Refusing to stay silent, following a 2010 oil spill, Mariluz helped organize local women into the Huaynakana Kamatahuara Kana (“Hard-Working Women”). Represented by women from 29 Indigenous communities in the district of Parinari along the Marañón River, the Huaynakana Kamatahuara Kana is a movement to defend their rights, their territory, and their river. In 2021, supported by the Instituto de Defensa Legal (IDL), International Rivers, and the Earth Law Center, they filed a landmark lawsuit demanding legal personhood for the Marañón.

In March of 2024, the court in Nauta ruled in their favor. It declared the Marañón River as the subject of rights—the right to flow freely, to be free from pollution, and to be restored. Crucially, the ruling recognizes Indigenous communities as the guardians of the river. It was the first such ruling in Peru, placing the Marañón alongside other globally recognized rivers like the Whanganui River in New Zealand and the Atrato River in Colombia.  

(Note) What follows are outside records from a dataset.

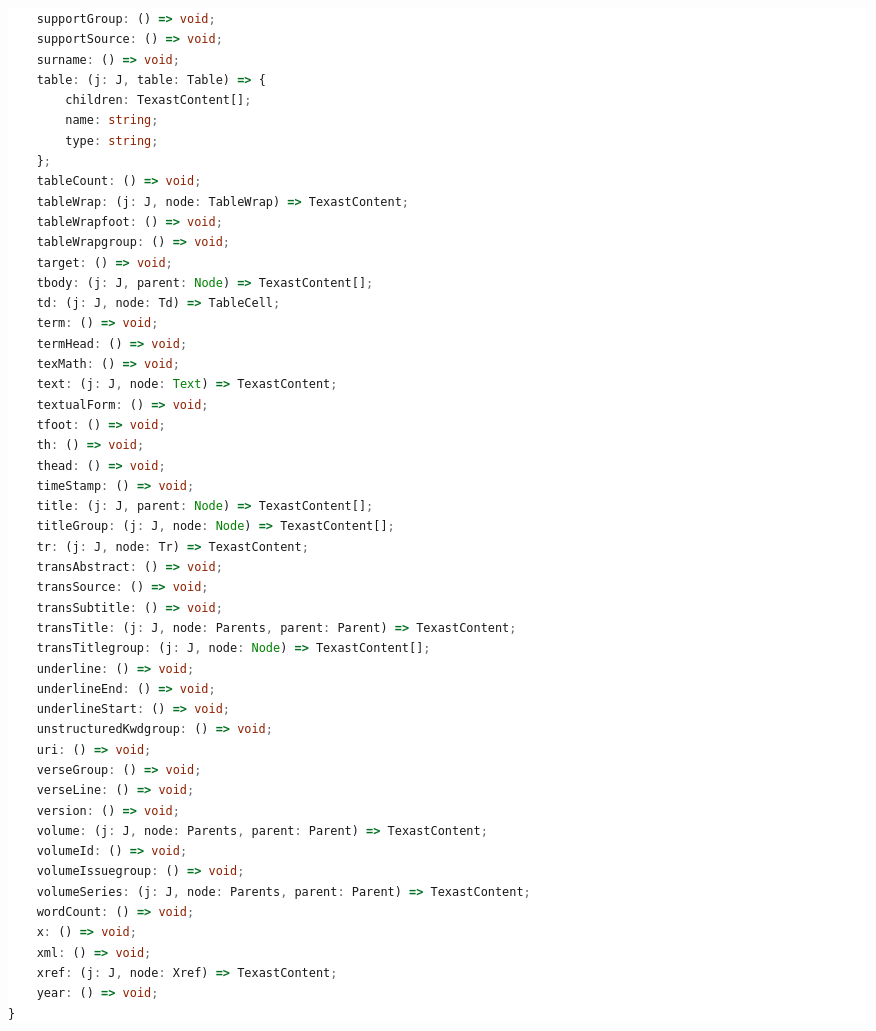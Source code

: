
 ```ts
    supportGroup: () => void;
    supportSource: () => void;
    surname: () => void;
    table: (j: J, table: Table) => {
        children: TexastContent[];
        name: string;
        type: string;
    };
    tableCount: () => void;
    tableWrap: (j: J, node: TableWrap) => TexastContent;
    tableWrapfoot: () => void;
    tableWrapgroup: () => void;
    target: () => void;
    tbody: (j: J, parent: Node) => TexastContent[];
    td: (j: J, node: Td) => TableCell;
    term: () => void;
    termHead: () => void;
    texMath: () => void;
    text: (j: J, node: Text) => TexastContent;
    textualForm: () => void;
    tfoot: () => void;
    th: () => void;
    thead: () => void;
    timeStamp: () => void;
    title: (j: J, parent: Node) => TexastContent[];
    titleGroup: (j: J, node: Node) => TexastContent[];
    tr: (j: J, node: Tr) => TexastContent;
    transAbstract: () => void;
    transSource: () => void;
    transSubtitle: () => void;
    transTitle: (j: J, node: Parents, parent: Parent) => TexastContent;
    transTitlegroup: (j: J, node: Node) => TexastContent[];
    underline: () => void;
    underlineEnd: () => void;
    underlineStart: () => void;
    unstructuredKwdgroup: () => void;
    uri: () => void;
    verseGroup: () => void;
    verseLine: () => void;
    version: () => void;
    volume: (j: J, node: Parents, parent: Parent) => TexastContent;
    volumeId: () => void;
    volumeIssuegroup: () => void;
    volumeSeries: (j: J, node: Parents, parent: Parent) => TexastContent;
    wordCount: () => void;
    x: () => void;
    xml: () => void;
    xref: (j: J, node: Xref) => TexastContent;
    year: () => void;
}
```
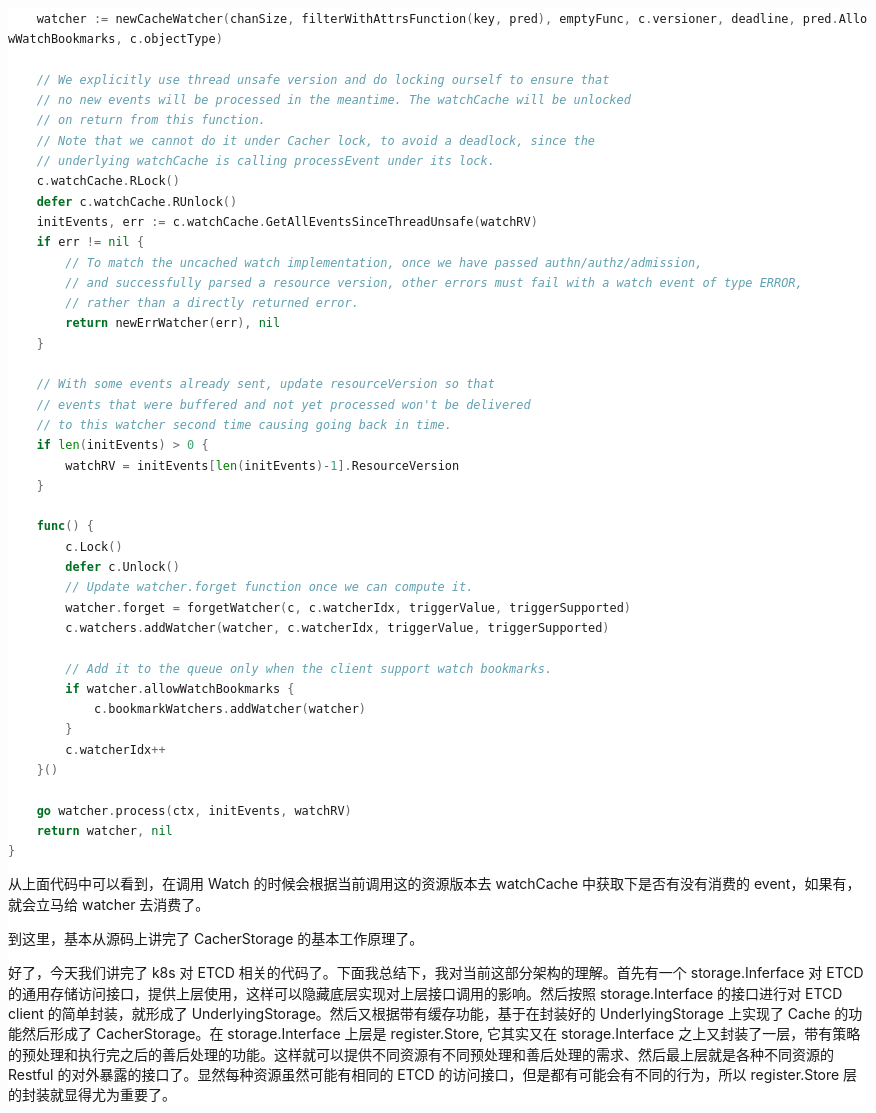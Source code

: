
 ```go
    watcher := newCacheWatcher(chanSize, filterWithAttrsFunction(key, pred), emptyFunc, c.versioner, deadline, pred.AllowWatchBookmarks, c.objectType)

    // We explicitly use thread unsafe version and do locking ourself to ensure that
    // no new events will be processed in the meantime. The watchCache will be unlocked
    // on return from this function.
    // Note that we cannot do it under Cacher lock, to avoid a deadlock, since the
    // underlying watchCache is calling processEvent under its lock.
    c.watchCache.RLock()
    defer c.watchCache.RUnlock()
    initEvents, err := c.watchCache.GetAllEventsSinceThreadUnsafe(watchRV)
    if err != nil {
        // To match the uncached watch implementation, once we have passed authn/authz/admission,
        // and successfully parsed a resource version, other errors must fail with a watch event of type ERROR,
        // rather than a directly returned error.
        return newErrWatcher(err), nil
    }

    // With some events already sent, update resourceVersion so that
    // events that were buffered and not yet processed won't be delivered
    // to this watcher second time causing going back in time.
    if len(initEvents) > 0 {
        watchRV = initEvents[len(initEvents)-1].ResourceVersion
    }

    func() {
        c.Lock()
        defer c.Unlock()
        // Update watcher.forget function once we can compute it.
        watcher.forget = forgetWatcher(c, c.watcherIdx, triggerValue, triggerSupported)
        c.watchers.addWatcher(watcher, c.watcherIdx, triggerValue, triggerSupported)

        // Add it to the queue only when the client support watch bookmarks.
        if watcher.allowWatchBookmarks {
            c.bookmarkWatchers.addWatcher(watcher)
        }
        c.watcherIdx++
    }()

    go watcher.process(ctx, initEvents, watchRV)
    return watcher, nil
}
```

从上面代码中可以看到，在调用 Watch 的时候会根据当前调用这的资源版本去 watchCache 中获取下是否有没有消费的 event，如果有，就会立马给 watcher 去消费了。

到这里，基本从源码上讲完了 CacherStorage 的基本工作原理了。

好了，今天我们讲完了 k8s 对 ETCD 相关的代码了。下面我总结下，我对当前这部分架构的理解。首先有一个 storage.Inferface 对 ETCD 的通用存储访问接口，提供上层使用，这样可以隐藏底层实现对上层接口调用的影响。然后按照 storage.Interface 的接口进行对 ETCD client 的简单封装，就形成了 UnderlyingStorage。然后又根据带有缓存功能，基于在封装好的 UnderlyingStorage 上实现了 Cache 的功能然后形成了 CacherStorage。在 storage.Interface 上层是 register.Store, 它其实又在 storage.Interface 之上又封装了一层，带有策略的预处理和执行完之后的善后处理的功能。这样就可以提供不同资源有不同预处理和善后处理的需求、然后最上层就是各种不同资源的 Restful 的对外暴露的接口了。显然每种资源虽然可能有相同的 ETCD 的访问接口，但是都有可能会有不同的行为，所以 register.Store 层的封装就显得尤为重要了。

Mariluz’s leadership in defending the Marañón predates the legal victory. In 2014, together with fellow Kukama leader Emilse Flores, Huaynakana Kamatahuara Kana, and the Instituto de Defensa Legal (IDL) filed a groundbreaking legal action against the Hidrovía Amazónica project for failing to carry out proper consultation with Indigenous peoples. The court in Nauta upheld their claim in 2014, and the Civil Chamber of the Loreto Court reaffirmed it in 2015. Their efforts helped lead to the project’s suspension in December 2022—another major victory for the Marañón, led by Kukama women and their allies.

Other recipients of this year’s Goldman Prize include: Laurene Allen, Semia Gharbi, Besjana Guri, Olsi Nika, Batmunkh Luvsandash, and Carlos Mallo Molina. 

International Rivers is a global organization with 40 years of work and regional offices in Africa, Asia, and Latin America. The group works so that riparian communities and people affected by dams have their voices heard and their rights respected. International Rivers helps create active and well-instrumented networks of civil society groups and conducts independent, investigative research to protect rivers and defend the rights of communities that depend on them. 

The Goldman Environmental Prize honors the achievements and leadership of grassroots environmental activists from around the world, inspiring all of us to take action to protect our planet.